Mark Webber believes only the unusual circumstances in the first races of the season have been the reason Red Bull has not achieved better results. But the Australian admits his team has what it deserves after having won just one out of four races despite having the quickest car.
"There have been plenty of [what ifs] but you make your own luck and results at the end of the day and the scoreboard never lies and that's where we are," Webber told AUTOSPORT. "It's not as if we are hunting for a lot of pace, we're not off the pace, there has just been a lot of circumstantial things.
"They are the cards we have been dealt and the decisions that have been made on the pit wall, and all those things together...in the end there is no rewind button. There has been one race that has gone well for us. The other three races there has been change left on the table.
"Jenson [Button] has had two races which came together, but there have been a lot of guys who have had rough weekends so far."
Webber also reckons the mixed weather in three out of four races has helped mask some of the problems with this year's regulations.

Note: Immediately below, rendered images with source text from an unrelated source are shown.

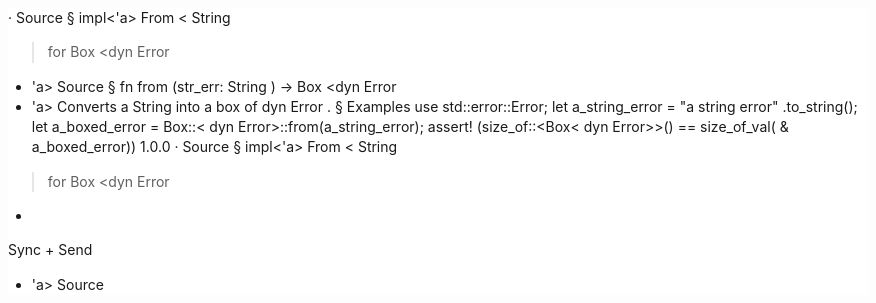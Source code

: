 ·
Source
§
impl<'a>
From
<
String
> for
Box
<dyn
Error
+ 'a>
Source
§
fn
from
(str_err:
String
) ->
Box
<dyn
Error
+ 'a>
Converts a
String
into a box of dyn
Error
.
§
Examples
use
std::error::Error;
let
a_string_error =
"a string error"
.to_string();
let
a_boxed_error = Box::<
dyn
Error>::from(a_string_error);
assert!
(size_of::<Box<
dyn
Error>>() == size_of_val(
&
a_boxed_error))
1.0.0
·
Source
§
impl<'a>
From
<
String
> for
Box
<dyn
Error
+
Sync
+
Send
+ 'a>
Source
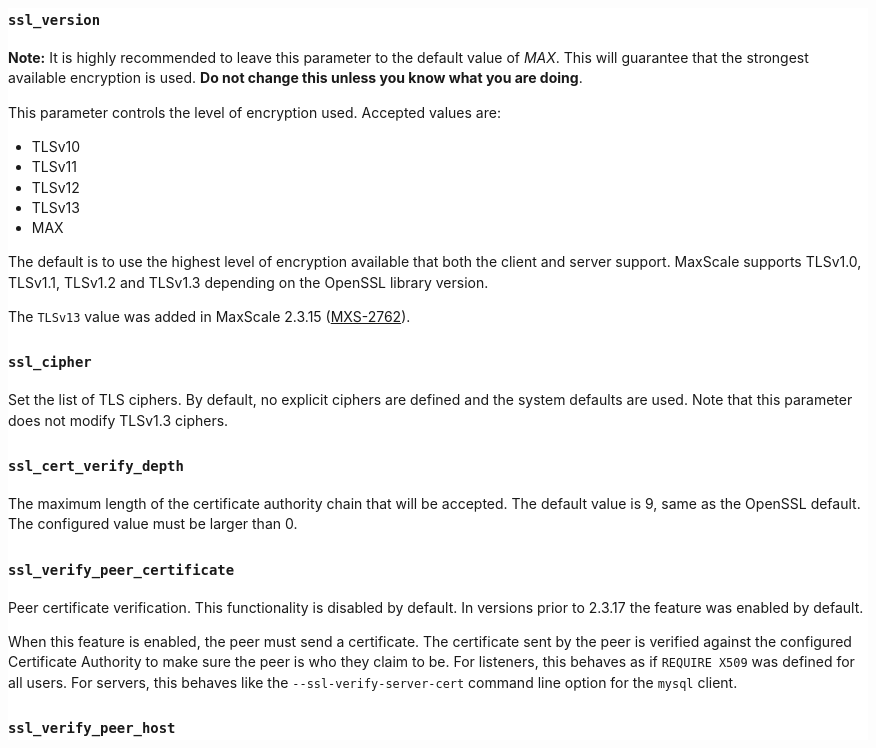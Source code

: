 
### `ssl_version`


**Note:** It is highly recommended to leave this parameter to the default value
 of *MAX*. This will guarantee that the strongest available encryption is used.
 **Do not change this unless you know what you are doing**.


This parameter controls the level of encryption used. Accepted values are:


* TLSv10
* TLSv11
* TLSv12
* TLSv13
* MAX


The default is to use the highest level of encryption available that both the
client and server support. MaxScale supports TLSv1.0, TLSv1.1, TLSv1.2 and
TLSv1.3 depending on the OpenSSL library version.


The `TLSv13` value was added in MaxScale 2.3.15 ([MXS-2762](https://jira.mariadb.org/browse/MXS-2762)).


### `ssl_cipher`


Set the list of TLS ciphers. By default, no explicit ciphers are defined and the
system defaults are used. Note that this parameter does not modify TLSv1.3
ciphers.


### `ssl_cert_verify_depth`


The maximum length of the certificate authority chain that will be accepted. The
default value is 9, same as the OpenSSL default. The configured value must be
larger than 0.


### `ssl_verify_peer_certificate`


Peer certificate verification. This functionality is disabled by default. In
versions prior to 2.3.17 the feature was enabled by default.


When this feature is enabled, the peer must send a certificate. The certificate
sent by the peer is verified against the configured Certificate Authority to
make sure the peer is who they claim to be. For listeners, this behaves as if
`REQUIRE X509` was defined for all users. For servers, this behaves like the
`--ssl-verify-server-cert` command line option for the `mysql` client.


### `ssl_verify_peer_host`
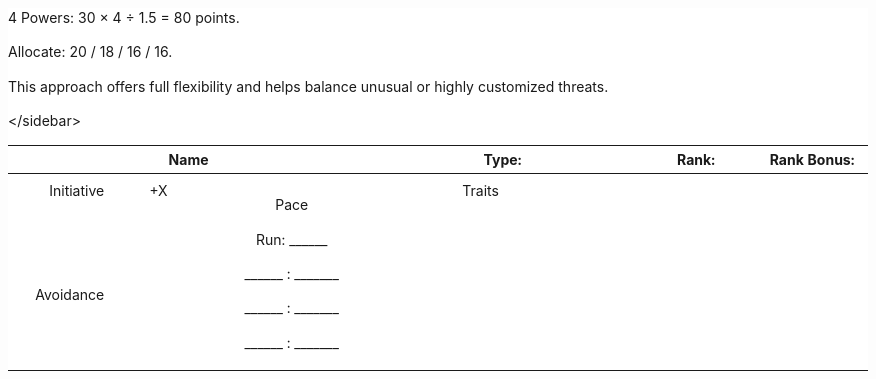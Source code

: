 4 Powers: 30 × 4 ÷ 1.5 = 80 points.

Allocate: 20 / 18 / 16 / 16.

This approach offers full flexibility and helps balance unusual or highly customized threats.

\</sidebar\>

<table>
<colgroup>
<col style="width: 12%" />
<col style="width: 4%" />
<col style="width: 7%" />
<col style="width: 2%" />
<col style="width: 6%" />
<col style="width: 10%" />
<col style="width: 1%" />
<col style="width: 0%" />
<col style="width: 2%" />
<col style="width: 3%" />
<col style="width: 12%" />
<col style="width: 4%" />
<col style="width: 12%" />
<col style="width: 2%" />
<col style="width: 11%" />
<col style="width: 2%" />
</colgroup>
<thead>
<tr>
<th colspan="7">Name</th>
<th colspan="5">Type:</th>
<th colspan="2">Rank:</th>
<th colspan="2">Rank Bonus:</th>
</tr>
</thead>
<tbody>
<tr>
<td colspan="7"></td>
<td colspan="3"></td>
<td colspan="2"></td>
<td colspan="3"></td>
<td></td>
</tr>
<tr>
<td style="text-align: right;">Initiative</td>
<td colspan="2" style="text-align: center;">+X</td>
<td></td>
<td colspan="2" rowspan="5" style="text-align: center;"><p>Pace</p>
<p>Run: ______</p>
<p>______ : _______</p>
<p>______ : _______</p>
<p>______ : _______</p></td>
<td colspan="2"></td>
<td colspan="7" rowspan="8">Traits</td>
<td></td>
</tr>
<tr>
<td colspan="3"></td>
<td></td>
<td colspan="2"></td>
<td></td>
</tr>
<tr>
<td style="text-align: right;">Avoidance</td>
<td colspan="2" style="text-align: center;"></td>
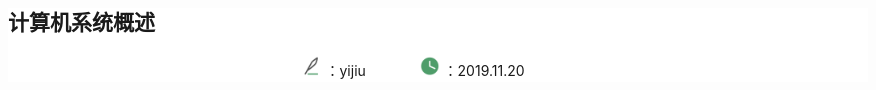 ## 计算机系统概述

<center>
     <div>
         <span>
             <img src="../../../.vuepress/public/img/作者.svg" width="20px">
             ：yijiu &emsp;&emsp;
         </span>
        &emsp;
         <span>
             <img src="../../../.vuepress/public/img/时间.svg" width="20px">
             ：2019.11.20 &emsp;&emsp;
         </span>
         &emsp;
         <span>
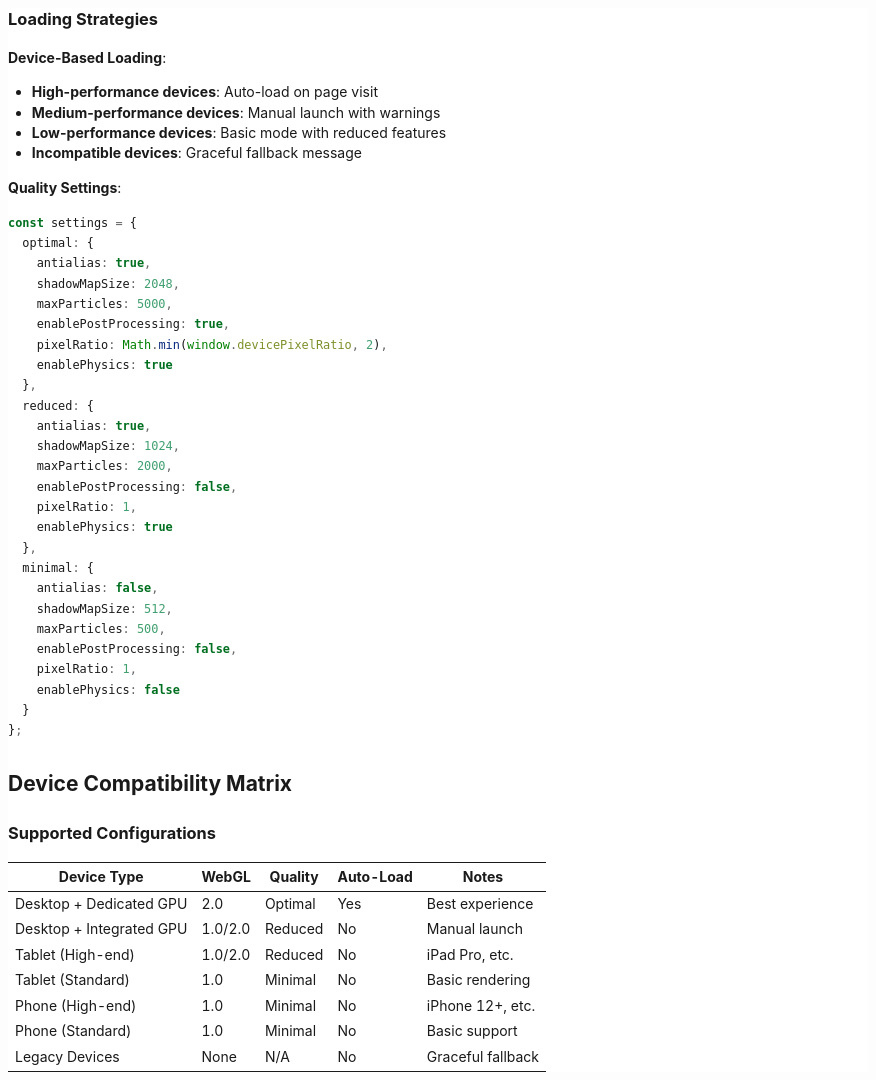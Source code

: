 ### Loading Strategies

**Device-Based Loading**:
- **High-performance devices**: Auto-load on page visit
- **Medium-performance devices**: Manual launch with warnings
- **Low-performance devices**: Basic mode with reduced features
- **Incompatible devices**: Graceful fallback message

**Quality Settings**:
```typescript
const settings = {
  optimal: {
    antialias: true,
    shadowMapSize: 2048,
    maxParticles: 5000,
    enablePostProcessing: true,
    pixelRatio: Math.min(window.devicePixelRatio, 2),
    enablePhysics: true
  },
  reduced: {
    antialias: true,
    shadowMapSize: 1024,
    maxParticles: 2000,
    enablePostProcessing: false,
    pixelRatio: 1,
    enablePhysics: true
  },
  minimal: {
    antialias: false,
    shadowMapSize: 512,
    maxParticles: 500,
    enablePostProcessing: false,
    pixelRatio: 1,
    enablePhysics: false
  }
};
```

## Device Compatibility Matrix

### Supported Configurations

| Device Type | WebGL | Quality | Auto-Load | Notes |
|-------------|-------|---------|-----------|--------|
| Desktop + Dedicated GPU | 2.0 | Optimal | Yes | Best experience |
| Desktop + Integrated GPU | 1.0/2.0 | Reduced | No | Manual launch |
| Tablet (High-end) | 1.0/2.0 | Reduced | No | iPad Pro, etc. |
| Tablet (Standard) | 1.0 | Minimal | No | Basic rendering |
| Phone (High-end) | 1.0 | Minimal | No | iPhone 12+, etc. |
| Phone (Standard) | 1.0 | Minimal | No | Basic support |
| Legacy Devices | None | N/A | No | Graceful fallback |
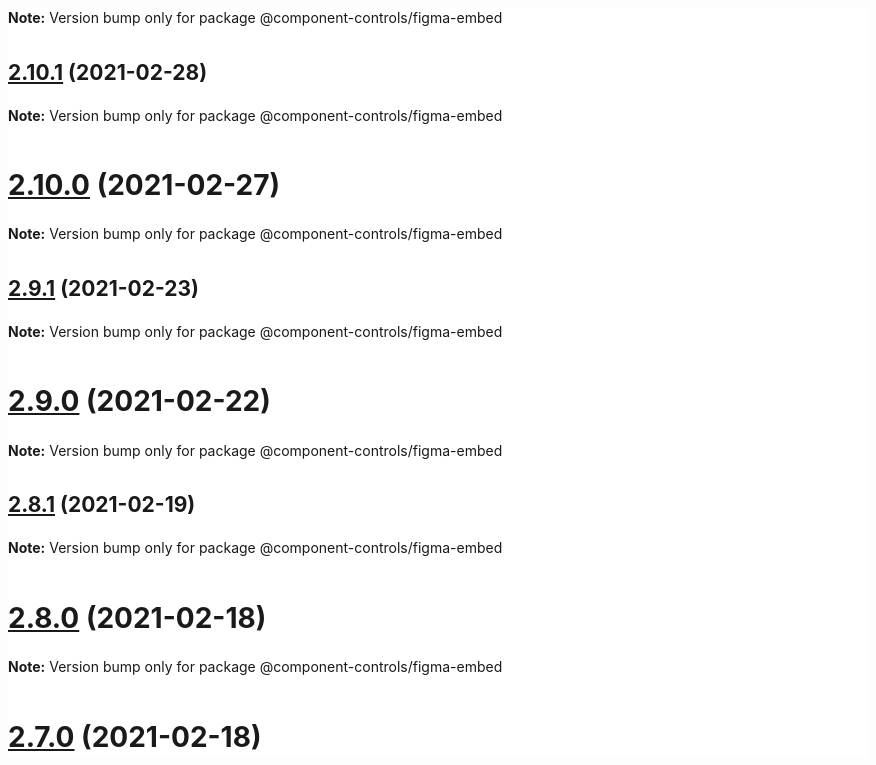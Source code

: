 **Note:** Version bump only for package @component-controls/figma-embed





## [2.10.1](https://github.com/ccontrols/component-controls/compare/v2.10.0...v2.10.1) (2021-02-28)

**Note:** Version bump only for package @component-controls/figma-embed





# [2.10.0](https://github.com/ccontrols/component-controls/compare/v2.9.1...v2.10.0) (2021-02-27)

**Note:** Version bump only for package @component-controls/figma-embed





## [2.9.1](https://github.com/ccontrols/component-controls/compare/v2.9.0...v2.9.1) (2021-02-23)

**Note:** Version bump only for package @component-controls/figma-embed





# [2.9.0](https://github.com/ccontrols/component-controls/compare/v2.8.1...v2.9.0) (2021-02-22)

**Note:** Version bump only for package @component-controls/figma-embed





## [2.8.1](https://github.com/ccontrols/component-controls/compare/v2.8.0...v2.8.1) (2021-02-19)

**Note:** Version bump only for package @component-controls/figma-embed





# [2.8.0](https://github.com/ccontrols/component-controls/compare/v2.7.0...v2.8.0) (2021-02-18)

**Note:** Version bump only for package @component-controls/figma-embed





# [2.7.0](https://github.com/ccontrols/component-controls/compare/v2.6.5...v2.7.0) (2021-02-18)
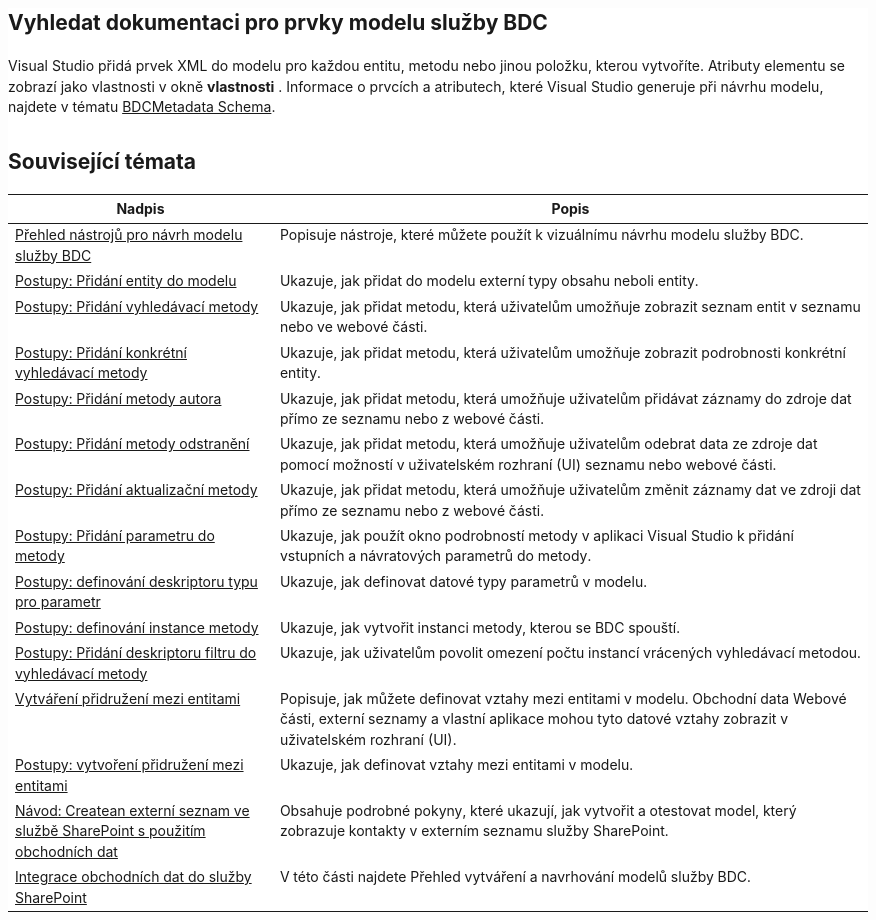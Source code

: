 ## <a name="locate-documentation-for-bdc-model-elements"></a>Vyhledat dokumentaci pro prvky modelu služby BDC
 Visual Studio přidá prvek XML do modelu pro každou entitu, metodu nebo jinou položku, kterou vytvoříte. Atributy elementu se zobrazí jako vlastnosti v okně **vlastnosti** . Informace o prvcích a atributech, které Visual Studio generuje při návrhu modelu, najdete v tématu [BDCMetadata Schema](/previous-versions/office/developer/sharepoint-2010/ee556387(v=office.14)).

## <a name="related-topics"></a>Související témata

|Nadpis|Popis|
|-----------|-----------------|
|[Přehled nástrojů pro návrh modelu služby BDC](../sharepoint/bdc-model-design-tools-overview.md)|Popisuje nástroje, které můžete použít k vizuálnímu návrhu modelu služby BDC.|
|[Postupy: Přidání entity do modelu](../sharepoint/how-to-add-an-entity-to-a-model.md)|Ukazuje, jak přidat do modelu externí typy obsahu neboli entity.|
|[Postupy: Přidání vyhledávací metody](../sharepoint/how-to-add-a-finder-method.md)|Ukazuje, jak přidat metodu, která uživatelům umožňuje zobrazit seznam entit v seznamu nebo ve webové části.|
|[Postupy: Přidání konkrétní vyhledávací metody](../sharepoint/how-to-add-a-specific-finder-method.md)|Ukazuje, jak přidat metodu, která uživatelům umožňuje zobrazit podrobnosti konkrétní entity.|
|[Postupy: Přidání metody autora](../sharepoint/how-to-add-a-creator-method.md)|Ukazuje, jak přidat metodu, která umožňuje uživatelům přidávat záznamy do zdroje dat přímo ze seznamu nebo z webové části.|
|[Postupy: Přidání metody odstranění](../sharepoint/how-to-add-a-deleter-method.md)|Ukazuje, jak přidat metodu, která umožňuje uživatelům odebrat data ze zdroje dat pomocí možností v uživatelském rozhraní (UI) seznamu nebo webové části.|
|[Postupy: Přidání aktualizační metody](../sharepoint/how-to-add-an-updater-method.md)|Ukazuje, jak přidat metodu, která umožňuje uživatelům změnit záznamy dat ve zdroji dat přímo ze seznamu nebo z webové části.|
|[Postupy: Přidání parametru do metody](../sharepoint/how-to-add-a-parameter-to-a-method.md)|Ukazuje, jak použít okno podrobností metody v aplikaci Visual Studio k přidání vstupních a návratových parametrů do metody.|
|[Postupy: definování deskriptoru typu pro parametr](../sharepoint/how-to-define-the-type-descriptor-of-a-parameter.md)|Ukazuje, jak definovat datové typy parametrů v modelu.|
|[Postupy: definování instance metody](../sharepoint/how-to-define-a-method-instance.md)|Ukazuje, jak vytvořit instanci metody, kterou se BDC spouští.|
|[Postupy: Přidání deskriptoru filtru do vyhledávací metody](../sharepoint/how-to-add-a-filter-descriptor-to-a-finder-method.md)|Ukazuje, jak uživatelům povolit omezení počtu instancí vrácených vyhledávací metodou.|
|[Vytváření přidružení mezi entitami](../sharepoint/creating-an-association-between-entities.md)|Popisuje, jak můžete definovat vztahy mezi entitami v modelu. Obchodní data Webové části, externí seznamy a vlastní aplikace mohou tyto datové vztahy zobrazit v uživatelském rozhraní (UI).|
|[Postupy: vytvoření přidružení mezi entitami](../sharepoint/how-to-create-an-association-between-entities.md)|Ukazuje, jak definovat vztahy mezi entitami v modelu.|
|[Návod: Createan externí seznam ve službě SharePoint s použitím obchodních dat](../sharepoint/walkthrough-creating-an-external-list-in-sharepoint-by-using-business-data.md)|Obsahuje podrobné pokyny, které ukazují, jak vytvořit a otestovat model, který zobrazuje kontakty v externím seznamu služby SharePoint.|
|[Integrace obchodních dat do služby SharePoint](../sharepoint/integrating-business-data-into-sharepoint.md)|V této části najdete Přehled vytváření a navrhování modelů služby BDC.|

"Yeah, I think inevitably whenever it rains it mixes the races right up," he added. "Also Lewis [Hamilton]'s charge from the back in Sepang was highly entertaining – which was good for that race, because if we had all started from position it might not have been as interesting potentially.
"I think the F-duct has certainly helped that as well with the top speed of certain cars, and that has helped make overtaking a bit easier. So, in a way I hope that continues, but we see some good old changes to regs for spectators, because we don't need the Bahrains to consistently repeat, that would be bad. Let's hope they don't and the drivers can enjoy the race and so can the spectators."
While the Red Bull driver admits the "old days" were more exciting, he is aware that the situation was not sustainable and F1 had to change.
"We always think the old days were better, don't we? I loved it when the cars had V10s, 900hp and a tire war. That was great as well. But that wasn't sustainable, then we changed from traction control, then we went to one tire, then we went to KERS on, KERS off. We do change a lot and that's how it is.
"I still really enjoy driving the cars, it is what it is every year. We have a new challenge for the drivers – it's different skill sets we have to get used to, whether it's a heavy car to an empty car at different stages of a grand prix. Sprint races, two-stop, three-stop, four-stop with [Michael] Schumacher at Magny-Cours one year. As drivers, we are constantly having to evolve."